As of March 31, 2024, Local Bounti had approximately 8.4 million shares outstanding, 6.2 million common shares under warrants outstanding, and approximately 0.5 million restricted stock units outstanding. As of March 31, 2024, including these warrants and restricted stock units, the Company had a fully diluted share count of approximately 15.1 million shares outstanding.
The Company believes that it has access to capital to fund its operations, complete the construction of its ongoing projects, and reach positive adjusted EBITDA in early 2025. This includes cash on the balance sheet and construction financing arrangements.
The Company continues to pursue opportunities to lower its cost of capital and replace its construction financing, including sale leaseback transactions and its work with a licensed United States Department of Agriculture (USDA) lender.
Financial Outlook
Management is providing its full year 2024 sales guidance of $50 to $60 million, which reflects expected production from its fully operational Georgia, California and Montana facilities, and to a lesser extent, the partial year contribution from production ramping up at its Texas and Washington facilities.
Conference Call
The Company will host a conference call with members of the Local Bounti executive management team. The conference call is scheduled to begin at 8:00 a.m. ET on Thursday, May 9, 2024. To participate on the live call, listeners in North America may dial (800) 715-9871 and international listeners may dial +1 (646) 307-1963. The Conference ID is 3227039.

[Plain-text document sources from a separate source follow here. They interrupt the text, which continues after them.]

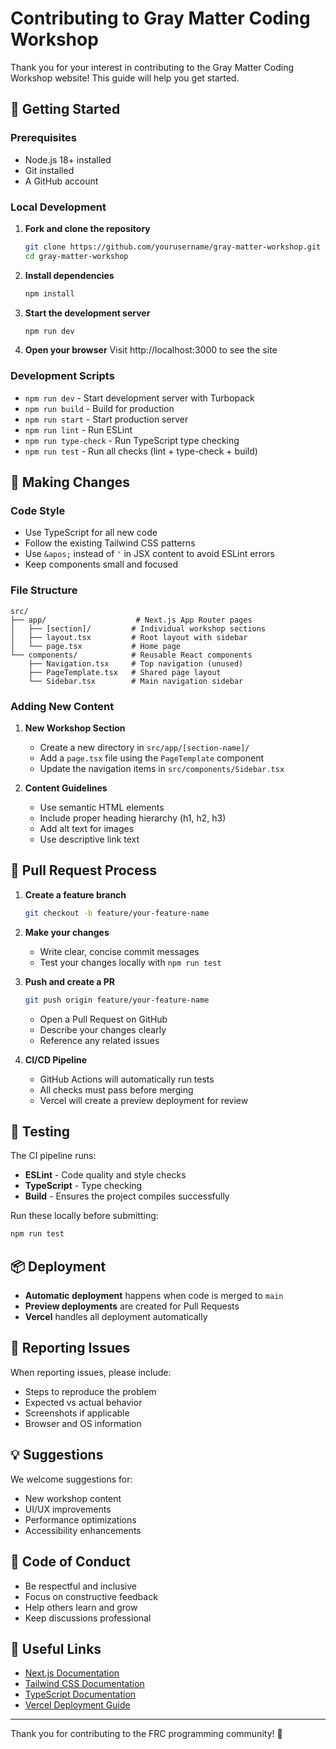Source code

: # Contributing to Gray Matter Coding Workshop

Thank you for your interest in contributing to the Gray Matter Coding Workshop website! This guide will help you get started.

## 🚀 Getting Started

### Prerequisites
- Node.js 18+ installed
- Git installed
- A GitHub account

### Local Development

1. **Fork and clone the repository**
   ```bash
   git clone https://github.com/yourusername/gray-matter-workshop.git
   cd gray-matter-workshop
   ```

2. **Install dependencies**
   ```bash
   npm install
   ```

3. **Start the development server**
   ```bash
   npm run dev
   ```

4. **Open your browser**
   Visit http://localhost:3000 to see the site

### Development Scripts

- `npm run dev` - Start development server with Turbopack
- `npm run build` - Build for production
- `npm run start` - Start production server
- `npm run lint` - Run ESLint
- `npm run type-check` - Run TypeScript type checking
- `npm run test` - Run all checks (lint + type-check + build)

## 📝 Making Changes

### Code Style
- Use TypeScript for all new code
- Follow the existing Tailwind CSS patterns
- Use `&apos;` instead of `'` in JSX content to avoid ESLint errors
- Keep components small and focused

### File Structure
```
src/
├── app/                    # Next.js App Router pages
│   ├── [section]/         # Individual workshop sections
│   ├── layout.tsx         # Root layout with sidebar
│   └── page.tsx           # Home page
└── components/            # Reusable React components
    ├── Navigation.tsx     # Top navigation (unused)
    ├── PageTemplate.tsx   # Shared page layout
    └── Sidebar.tsx        # Main navigation sidebar
```

### Adding New Content

1. **New Workshop Section**
   - Create a new directory in `src/app/[section-name]/`
   - Add a `page.tsx` file using the `PageTemplate` component
   - Update the navigation items in `src/components/Sidebar.tsx`

2. **Content Guidelines**
   - Use semantic HTML elements
   - Include proper heading hierarchy (h1, h2, h3)
   - Add alt text for images
   - Use descriptive link text

## 🔄 Pull Request Process

1. **Create a feature branch**
   ```bash
   git checkout -b feature/your-feature-name
   ```

2. **Make your changes**
   - Write clear, concise commit messages
   - Test your changes locally with `npm run test`

3. **Push and create a PR**
   ```bash
   git push origin feature/your-feature-name
   ```
   - Open a Pull Request on GitHub
   - Describe your changes clearly
   - Reference any related issues

4. **CI/CD Pipeline**
   - GitHub Actions will automatically run tests
   - All checks must pass before merging
   - Vercel will create a preview deployment for review

## 🧪 Testing

The CI pipeline runs:
- **ESLint** - Code quality and style checks
- **TypeScript** - Type checking
- **Build** - Ensures the project compiles successfully

Run these locally before submitting:
```bash
npm run test
```

## 📦 Deployment

- **Automatic deployment** happens when code is merged to `main`
- **Preview deployments** are created for Pull Requests
- **Vercel** handles all deployment automatically

## 🐛 Reporting Issues

When reporting issues, please include:
- Steps to reproduce the problem
- Expected vs actual behavior
- Screenshots if applicable
- Browser and OS information

## 💡 Suggestions

We welcome suggestions for:
- New workshop content
- UI/UX improvements
- Performance optimizations
- Accessibility enhancements

## 📄 Code of Conduct

- Be respectful and inclusive
- Focus on constructive feedback
- Help others learn and grow
- Keep discussions professional

## 🔗 Useful Links

- [Next.js Documentation](https://nextjs.org/docs)
- [Tailwind CSS Documentation](https://tailwindcss.com/docs)
- [TypeScript Documentation](https://www.typescriptlang.org/docs)
- [Vercel Deployment Guide](https://vercel.com/docs)

---

Thank you for contributing to the FRC programming community! 🤖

In addition, the call will be broadcast live via webcast, hosted at the “Investors” section of the Company’s website at localbounti.com and will be archived online.
About Local Bounti
Local Bounti is redefining indoor farming with an innovative method – its patented Stack & Flow Technology® – that significantly improves crop turns, increases output and improves unit economics. Local Bounti operates advanced indoor growing facilities across the United States, servicing approximately 13,000 retail doors. Local Bounti grows healthy food utilizing a hybrid approach that integrates the best attributes of controlled environment agriculture with natural elements. Local Bounti’s sustainable growing methods are better for the planet, using 90% less land and 90% less water than conventional farming methods. With a mission to ‘bring our farm to your kitchen in the fewest food miles possible,’ Local Bounti’s food is fresher, more nutritious, and lasts longer than traditional agriculture. To find out more, visit localbounti.com or follow Local Bounti on LinkedIn for the latest news and developments.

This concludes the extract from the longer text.